It was the Golf GTI and a few years later, I became the proud owner of a Mark 2 GTI. It was special and it got me wondering if the current version still is.

In 1975, a group of Volkswagen development engineers, working in their spare time, put a larger fuel-injected engine in the recently launched Golf Mark 1 and fettled the suspension, to create what was to become the Golf GTI.

Fast facts
Volkswagen Golf GTI
Body: Five-seat hatchback, three or five doors
Engine: 2.0L turbo petrol
Power: 217bhp (Performance pack 230bhp)
Torque: 350Nm
Acceleration: 0-60mph in 6.4 seconds
Claimed economy: Combined 47.1mpg
On the road price: £26,500 (Performance pack £980)

The company's management took a risk and offered it on general sale. The first hot hatch was born.

Combining sports car performance and handling in a practical user-friendly package, it spawned a new market sector.

Sales were slow at first, but really took off with the Mark 2, which firmly established the iconic GTI label. At this point, other manufacturers, such as Ford and Peugeot, jumped on the bandwagon and competition became fierce.

In motor vehicles as in general practice, to keep ahead and remain the best requires constant refining and updating so that you remain the local standard setter.

Unfortunately, Volkswagen rather lost the plot with the Mark 3 and Mark 4, and it was only with the arrival of the Mark 5 GTI that it regained its crown.

The Mark 6 was basically an updated Mark 5, and only now, with the new Mark 7, do we have a totally new chassis and body.

So can the latest Golf, appearing nearly 40 years after the original, still appeal in the same way and remain the best of its type?

I tested what will probably be the most popular version of the Mark 7 for GPs, a five-door with the optional Performance pack.

Impressive power

This boosts the already impressive 217bhp power output to 230bhp and, more importantly, adds an electronically controlled differential lock and limited slip differential to improve traction and handling.

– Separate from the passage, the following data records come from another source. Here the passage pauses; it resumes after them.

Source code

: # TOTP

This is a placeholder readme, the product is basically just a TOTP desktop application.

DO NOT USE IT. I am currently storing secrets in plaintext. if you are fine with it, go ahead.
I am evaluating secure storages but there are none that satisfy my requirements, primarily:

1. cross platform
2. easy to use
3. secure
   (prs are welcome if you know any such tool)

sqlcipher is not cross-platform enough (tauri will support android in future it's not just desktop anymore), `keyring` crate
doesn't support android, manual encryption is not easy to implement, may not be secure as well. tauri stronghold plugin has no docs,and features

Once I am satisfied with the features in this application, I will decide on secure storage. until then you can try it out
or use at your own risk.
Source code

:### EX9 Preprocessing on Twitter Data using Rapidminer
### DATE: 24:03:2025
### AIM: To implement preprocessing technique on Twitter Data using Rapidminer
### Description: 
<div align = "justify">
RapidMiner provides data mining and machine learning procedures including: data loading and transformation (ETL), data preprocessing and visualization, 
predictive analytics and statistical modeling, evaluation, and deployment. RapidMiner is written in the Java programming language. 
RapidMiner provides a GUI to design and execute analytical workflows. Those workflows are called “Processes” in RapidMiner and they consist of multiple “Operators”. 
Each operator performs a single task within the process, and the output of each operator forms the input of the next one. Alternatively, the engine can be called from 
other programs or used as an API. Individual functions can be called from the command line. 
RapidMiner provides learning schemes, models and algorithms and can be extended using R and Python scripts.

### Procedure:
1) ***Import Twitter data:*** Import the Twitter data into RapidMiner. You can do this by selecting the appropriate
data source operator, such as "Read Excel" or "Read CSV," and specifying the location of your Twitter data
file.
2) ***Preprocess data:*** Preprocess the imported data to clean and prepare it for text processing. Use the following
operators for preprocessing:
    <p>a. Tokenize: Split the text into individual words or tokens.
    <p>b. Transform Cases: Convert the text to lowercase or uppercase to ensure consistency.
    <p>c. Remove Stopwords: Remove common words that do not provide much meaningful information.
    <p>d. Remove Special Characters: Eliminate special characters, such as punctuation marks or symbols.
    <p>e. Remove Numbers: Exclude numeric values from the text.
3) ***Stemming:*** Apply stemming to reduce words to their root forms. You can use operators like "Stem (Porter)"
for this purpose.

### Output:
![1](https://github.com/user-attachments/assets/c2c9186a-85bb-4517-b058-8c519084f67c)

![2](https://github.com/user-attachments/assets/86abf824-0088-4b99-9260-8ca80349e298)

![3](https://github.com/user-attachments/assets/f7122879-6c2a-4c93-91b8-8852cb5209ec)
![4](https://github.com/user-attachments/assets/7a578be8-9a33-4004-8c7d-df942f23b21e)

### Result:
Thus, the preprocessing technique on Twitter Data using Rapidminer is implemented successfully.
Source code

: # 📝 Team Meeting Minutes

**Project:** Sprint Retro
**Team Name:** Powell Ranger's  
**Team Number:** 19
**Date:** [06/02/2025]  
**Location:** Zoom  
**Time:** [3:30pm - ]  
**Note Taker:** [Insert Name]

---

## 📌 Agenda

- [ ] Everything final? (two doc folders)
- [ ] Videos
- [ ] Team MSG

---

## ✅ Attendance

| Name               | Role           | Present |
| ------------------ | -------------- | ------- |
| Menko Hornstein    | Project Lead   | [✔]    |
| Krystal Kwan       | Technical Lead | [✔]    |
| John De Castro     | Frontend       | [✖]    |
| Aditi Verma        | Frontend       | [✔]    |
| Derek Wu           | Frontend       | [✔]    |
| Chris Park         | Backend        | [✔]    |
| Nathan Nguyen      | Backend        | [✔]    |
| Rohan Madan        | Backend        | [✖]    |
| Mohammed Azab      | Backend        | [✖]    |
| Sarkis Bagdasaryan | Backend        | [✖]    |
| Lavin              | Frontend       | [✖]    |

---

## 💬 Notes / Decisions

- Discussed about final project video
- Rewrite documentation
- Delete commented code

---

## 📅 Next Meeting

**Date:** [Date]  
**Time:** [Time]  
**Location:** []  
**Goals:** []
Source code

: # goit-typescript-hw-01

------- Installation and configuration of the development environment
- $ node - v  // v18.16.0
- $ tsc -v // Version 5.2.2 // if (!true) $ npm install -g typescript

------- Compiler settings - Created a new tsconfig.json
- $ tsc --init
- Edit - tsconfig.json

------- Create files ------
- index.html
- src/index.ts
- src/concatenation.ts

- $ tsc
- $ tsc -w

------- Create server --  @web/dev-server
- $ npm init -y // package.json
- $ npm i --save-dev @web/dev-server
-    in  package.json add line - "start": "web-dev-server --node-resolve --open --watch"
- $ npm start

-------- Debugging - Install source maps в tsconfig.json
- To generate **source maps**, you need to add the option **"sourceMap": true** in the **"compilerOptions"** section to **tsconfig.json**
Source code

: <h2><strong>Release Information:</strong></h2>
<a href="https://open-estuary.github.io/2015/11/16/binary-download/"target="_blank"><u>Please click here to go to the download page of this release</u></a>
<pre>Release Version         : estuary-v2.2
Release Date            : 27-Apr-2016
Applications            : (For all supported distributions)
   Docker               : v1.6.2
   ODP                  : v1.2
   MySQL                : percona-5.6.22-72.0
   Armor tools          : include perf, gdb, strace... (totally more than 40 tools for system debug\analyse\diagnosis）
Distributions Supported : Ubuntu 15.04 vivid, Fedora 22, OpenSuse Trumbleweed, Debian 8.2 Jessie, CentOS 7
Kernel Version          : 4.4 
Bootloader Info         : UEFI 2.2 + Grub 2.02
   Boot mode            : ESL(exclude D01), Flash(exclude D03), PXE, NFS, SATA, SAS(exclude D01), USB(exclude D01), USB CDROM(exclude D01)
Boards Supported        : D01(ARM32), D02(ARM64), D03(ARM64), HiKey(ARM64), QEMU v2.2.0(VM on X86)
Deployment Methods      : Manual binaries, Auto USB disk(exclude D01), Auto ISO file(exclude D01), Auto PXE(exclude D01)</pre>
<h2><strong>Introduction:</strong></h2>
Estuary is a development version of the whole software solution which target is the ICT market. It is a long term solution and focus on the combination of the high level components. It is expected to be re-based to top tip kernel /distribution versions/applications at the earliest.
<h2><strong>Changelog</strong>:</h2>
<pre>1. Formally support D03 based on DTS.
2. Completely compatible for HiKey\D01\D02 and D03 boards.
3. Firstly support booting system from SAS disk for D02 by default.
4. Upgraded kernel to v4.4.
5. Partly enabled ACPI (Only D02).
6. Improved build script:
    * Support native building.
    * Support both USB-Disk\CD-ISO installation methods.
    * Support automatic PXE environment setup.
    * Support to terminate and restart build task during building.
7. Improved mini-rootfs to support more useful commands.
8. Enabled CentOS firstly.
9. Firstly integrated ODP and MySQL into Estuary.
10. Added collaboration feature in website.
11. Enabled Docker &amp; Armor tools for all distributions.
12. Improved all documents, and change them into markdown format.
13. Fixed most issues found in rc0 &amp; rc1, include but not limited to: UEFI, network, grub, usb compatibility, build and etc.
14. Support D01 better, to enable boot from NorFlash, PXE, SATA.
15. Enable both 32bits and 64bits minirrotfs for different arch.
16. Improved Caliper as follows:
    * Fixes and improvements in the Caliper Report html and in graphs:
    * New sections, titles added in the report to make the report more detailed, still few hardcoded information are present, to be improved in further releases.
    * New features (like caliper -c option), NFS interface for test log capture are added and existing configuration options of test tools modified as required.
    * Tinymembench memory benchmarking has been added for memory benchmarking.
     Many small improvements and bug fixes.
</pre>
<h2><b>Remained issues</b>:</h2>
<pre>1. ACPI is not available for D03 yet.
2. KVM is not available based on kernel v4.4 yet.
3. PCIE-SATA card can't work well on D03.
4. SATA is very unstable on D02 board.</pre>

This is important in a front-wheel drive car with so much power.

First impressions as you approach the car leave you in no doubt this is a Golf. Volkswagen styling has always been evolutionary, rather than revolutionary, and it has been accused of being boring in doing so.

The lack of outlandish body trim and spoilers keeps the whole package visually low key. I like this understated approach and I think it is a major factor in the car's success.

The interior carries this theme forward. The new higher levels of build quality and materials in the Mark 7 extend to the GTI, which also has a high level of standard equipment.

The sports seats are very supportive and are covered by the classic GTI tartan trim, to go with the golf ball gear knob.

The latest satnav system has an impressive eight-inch screen and, at last, accepts full postcodes. Unfortunately, it remains a pricey option.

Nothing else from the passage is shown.